WORK ITEM: Write out the lines starting at the one that holds "tenPuzzle.rb" and ending with the final line of the data, exactly and with no others.

******************************

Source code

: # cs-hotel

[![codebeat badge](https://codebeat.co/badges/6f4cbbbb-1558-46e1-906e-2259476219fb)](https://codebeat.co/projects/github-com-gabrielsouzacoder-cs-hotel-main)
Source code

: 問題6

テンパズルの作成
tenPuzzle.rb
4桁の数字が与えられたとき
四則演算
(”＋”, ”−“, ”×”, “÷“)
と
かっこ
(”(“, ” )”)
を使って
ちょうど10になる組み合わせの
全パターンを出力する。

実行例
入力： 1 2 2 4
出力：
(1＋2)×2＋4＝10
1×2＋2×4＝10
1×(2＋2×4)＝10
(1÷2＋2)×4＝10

******************************

FINAL ANSWER:
tenPuzzle.rb
4桁の数字が与えられたとき
四則演算
(”＋”, ”−“, ”×”, “÷“)
と
かっこ
(”(“, ” )”)
を使って
ちょうど10になる組み合わせの
全パターンを出力する。

実行例
入力： 1 2 2 4
出力：
(1＋2)×2＋4＝10
1×2＋2×4＝10
1×(2＋2×4)＝10
(1÷2＋2)×4＝10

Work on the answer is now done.